» **WHAT THE TASK ASKS**
Read the listing below and tally the lines that contain "main"; the reply is that tally only.

━━━━━━━━

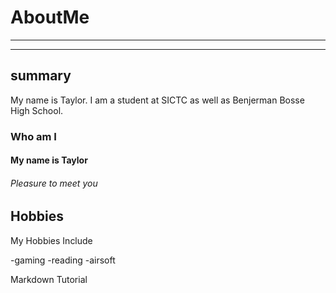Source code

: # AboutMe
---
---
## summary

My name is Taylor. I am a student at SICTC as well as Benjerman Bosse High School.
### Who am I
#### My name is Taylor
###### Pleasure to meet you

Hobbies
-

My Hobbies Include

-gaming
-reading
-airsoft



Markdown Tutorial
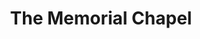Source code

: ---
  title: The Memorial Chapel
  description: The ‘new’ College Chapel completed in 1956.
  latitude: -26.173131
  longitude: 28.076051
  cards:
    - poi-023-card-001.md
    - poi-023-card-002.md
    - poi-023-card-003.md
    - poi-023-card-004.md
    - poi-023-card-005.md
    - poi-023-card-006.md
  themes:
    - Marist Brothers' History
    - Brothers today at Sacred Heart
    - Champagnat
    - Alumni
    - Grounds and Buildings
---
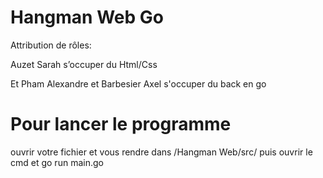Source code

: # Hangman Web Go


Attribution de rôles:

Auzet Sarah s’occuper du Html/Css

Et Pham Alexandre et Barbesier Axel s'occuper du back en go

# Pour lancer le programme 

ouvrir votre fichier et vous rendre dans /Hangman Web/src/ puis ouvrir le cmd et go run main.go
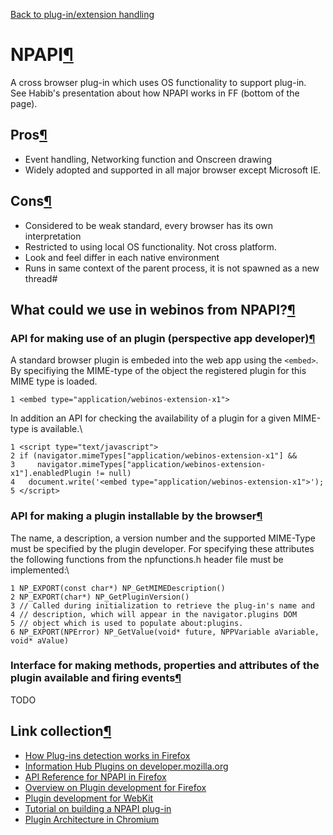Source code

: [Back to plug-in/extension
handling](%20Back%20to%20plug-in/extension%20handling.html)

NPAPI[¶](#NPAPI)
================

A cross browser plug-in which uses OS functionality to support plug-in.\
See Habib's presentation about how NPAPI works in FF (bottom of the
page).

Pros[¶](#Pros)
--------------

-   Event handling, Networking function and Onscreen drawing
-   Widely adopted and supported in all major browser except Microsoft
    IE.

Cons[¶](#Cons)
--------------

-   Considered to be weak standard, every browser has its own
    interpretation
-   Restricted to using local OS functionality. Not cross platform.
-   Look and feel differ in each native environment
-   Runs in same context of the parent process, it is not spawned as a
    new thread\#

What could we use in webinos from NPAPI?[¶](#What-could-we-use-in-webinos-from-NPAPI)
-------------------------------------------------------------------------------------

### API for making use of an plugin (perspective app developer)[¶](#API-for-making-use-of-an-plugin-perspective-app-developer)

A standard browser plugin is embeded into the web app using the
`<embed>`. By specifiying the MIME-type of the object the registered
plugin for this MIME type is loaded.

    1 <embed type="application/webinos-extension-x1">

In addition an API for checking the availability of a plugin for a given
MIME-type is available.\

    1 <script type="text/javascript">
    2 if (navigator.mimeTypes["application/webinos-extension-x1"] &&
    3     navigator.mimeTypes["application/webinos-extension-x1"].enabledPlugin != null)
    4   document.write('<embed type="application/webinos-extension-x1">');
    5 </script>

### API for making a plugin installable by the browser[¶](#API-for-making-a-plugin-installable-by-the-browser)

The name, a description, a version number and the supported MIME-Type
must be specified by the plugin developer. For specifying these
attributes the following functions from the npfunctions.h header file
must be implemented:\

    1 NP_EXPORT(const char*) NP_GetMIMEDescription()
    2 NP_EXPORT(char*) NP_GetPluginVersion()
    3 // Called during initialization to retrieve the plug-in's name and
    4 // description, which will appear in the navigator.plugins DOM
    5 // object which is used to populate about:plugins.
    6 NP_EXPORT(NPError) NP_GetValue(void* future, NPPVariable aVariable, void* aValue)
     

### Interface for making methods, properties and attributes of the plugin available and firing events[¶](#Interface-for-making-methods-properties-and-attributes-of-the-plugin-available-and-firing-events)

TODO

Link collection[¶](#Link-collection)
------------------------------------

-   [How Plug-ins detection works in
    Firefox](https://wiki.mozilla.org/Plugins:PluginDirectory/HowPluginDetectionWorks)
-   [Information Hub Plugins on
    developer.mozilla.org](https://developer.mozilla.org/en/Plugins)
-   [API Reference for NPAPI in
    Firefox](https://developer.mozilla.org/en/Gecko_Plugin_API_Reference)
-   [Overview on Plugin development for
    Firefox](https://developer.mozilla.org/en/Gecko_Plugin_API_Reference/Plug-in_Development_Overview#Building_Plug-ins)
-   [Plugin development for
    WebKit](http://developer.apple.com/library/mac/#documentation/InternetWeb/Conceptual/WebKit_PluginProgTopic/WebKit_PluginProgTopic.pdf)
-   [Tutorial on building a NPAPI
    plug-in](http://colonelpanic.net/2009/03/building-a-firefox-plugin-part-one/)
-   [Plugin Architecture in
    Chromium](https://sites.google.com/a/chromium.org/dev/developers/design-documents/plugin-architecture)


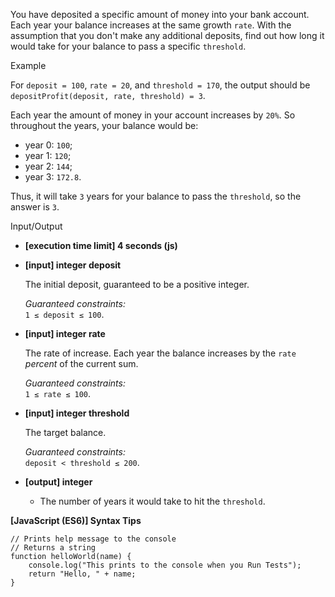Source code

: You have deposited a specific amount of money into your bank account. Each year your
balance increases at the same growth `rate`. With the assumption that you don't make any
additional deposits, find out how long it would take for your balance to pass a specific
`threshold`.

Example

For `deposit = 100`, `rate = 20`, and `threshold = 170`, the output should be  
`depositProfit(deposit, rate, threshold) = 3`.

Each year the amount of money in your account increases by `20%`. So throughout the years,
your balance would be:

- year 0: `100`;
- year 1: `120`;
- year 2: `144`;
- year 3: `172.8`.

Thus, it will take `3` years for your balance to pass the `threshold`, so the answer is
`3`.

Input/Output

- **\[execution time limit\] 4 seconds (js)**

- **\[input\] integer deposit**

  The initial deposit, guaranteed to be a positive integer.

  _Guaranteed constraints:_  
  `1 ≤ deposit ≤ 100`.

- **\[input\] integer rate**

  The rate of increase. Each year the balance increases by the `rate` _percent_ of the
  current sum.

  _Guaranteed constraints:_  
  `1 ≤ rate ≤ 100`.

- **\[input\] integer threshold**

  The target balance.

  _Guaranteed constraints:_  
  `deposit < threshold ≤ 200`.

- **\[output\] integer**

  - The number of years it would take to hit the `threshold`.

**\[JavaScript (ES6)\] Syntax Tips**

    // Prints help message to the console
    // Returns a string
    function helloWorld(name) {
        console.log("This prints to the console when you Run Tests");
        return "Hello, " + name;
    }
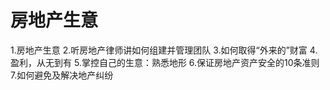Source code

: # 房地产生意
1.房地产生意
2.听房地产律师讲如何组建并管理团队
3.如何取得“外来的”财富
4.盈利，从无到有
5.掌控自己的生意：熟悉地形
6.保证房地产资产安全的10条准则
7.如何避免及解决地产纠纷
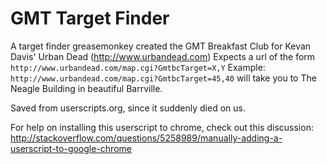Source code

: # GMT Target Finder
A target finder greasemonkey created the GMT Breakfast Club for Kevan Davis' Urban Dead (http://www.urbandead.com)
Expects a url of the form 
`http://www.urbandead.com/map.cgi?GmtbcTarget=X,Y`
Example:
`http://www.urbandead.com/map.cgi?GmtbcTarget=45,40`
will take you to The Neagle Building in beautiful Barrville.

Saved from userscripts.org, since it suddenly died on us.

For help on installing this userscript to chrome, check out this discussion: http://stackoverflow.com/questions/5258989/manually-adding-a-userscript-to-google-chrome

━━━━━━━━

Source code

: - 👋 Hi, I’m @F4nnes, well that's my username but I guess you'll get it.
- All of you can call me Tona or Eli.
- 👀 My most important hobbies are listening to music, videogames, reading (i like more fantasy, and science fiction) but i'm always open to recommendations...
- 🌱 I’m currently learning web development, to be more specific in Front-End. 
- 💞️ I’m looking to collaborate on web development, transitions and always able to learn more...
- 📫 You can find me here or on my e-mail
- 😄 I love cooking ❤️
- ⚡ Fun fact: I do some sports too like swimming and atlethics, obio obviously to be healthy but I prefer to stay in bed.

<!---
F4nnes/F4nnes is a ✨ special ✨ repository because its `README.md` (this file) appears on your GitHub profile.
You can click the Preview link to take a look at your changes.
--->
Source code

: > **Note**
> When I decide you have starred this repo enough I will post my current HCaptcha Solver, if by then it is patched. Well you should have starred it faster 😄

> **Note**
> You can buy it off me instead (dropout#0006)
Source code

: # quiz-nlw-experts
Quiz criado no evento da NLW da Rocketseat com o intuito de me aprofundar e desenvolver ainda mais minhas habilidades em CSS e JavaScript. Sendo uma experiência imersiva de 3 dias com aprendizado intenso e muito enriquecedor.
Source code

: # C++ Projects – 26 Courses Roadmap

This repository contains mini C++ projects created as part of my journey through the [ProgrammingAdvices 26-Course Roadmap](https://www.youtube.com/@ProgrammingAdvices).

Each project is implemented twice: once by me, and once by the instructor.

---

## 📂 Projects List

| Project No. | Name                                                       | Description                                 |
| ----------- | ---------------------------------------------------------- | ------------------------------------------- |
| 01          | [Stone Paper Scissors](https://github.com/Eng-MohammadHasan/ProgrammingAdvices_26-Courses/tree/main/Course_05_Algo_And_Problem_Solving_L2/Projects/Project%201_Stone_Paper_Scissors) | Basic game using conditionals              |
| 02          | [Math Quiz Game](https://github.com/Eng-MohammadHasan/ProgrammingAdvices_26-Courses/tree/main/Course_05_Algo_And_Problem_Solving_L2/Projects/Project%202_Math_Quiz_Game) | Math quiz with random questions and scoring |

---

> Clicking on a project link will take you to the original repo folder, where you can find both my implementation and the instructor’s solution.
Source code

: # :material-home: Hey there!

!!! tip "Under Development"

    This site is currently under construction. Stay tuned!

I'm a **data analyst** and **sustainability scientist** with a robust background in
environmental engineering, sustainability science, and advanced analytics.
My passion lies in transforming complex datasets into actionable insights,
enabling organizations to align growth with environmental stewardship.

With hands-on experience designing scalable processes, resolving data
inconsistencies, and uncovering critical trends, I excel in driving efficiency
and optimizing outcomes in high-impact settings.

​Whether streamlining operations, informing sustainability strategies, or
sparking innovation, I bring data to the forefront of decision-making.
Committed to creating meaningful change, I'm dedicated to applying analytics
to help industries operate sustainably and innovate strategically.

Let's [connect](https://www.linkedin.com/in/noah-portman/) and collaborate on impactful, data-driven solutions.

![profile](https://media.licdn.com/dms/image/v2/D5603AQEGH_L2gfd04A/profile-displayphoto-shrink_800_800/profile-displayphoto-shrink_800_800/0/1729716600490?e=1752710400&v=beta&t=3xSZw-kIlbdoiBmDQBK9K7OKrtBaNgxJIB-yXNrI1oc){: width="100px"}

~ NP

━━━━━━━━

» **EXPECTED OUTPUT**
3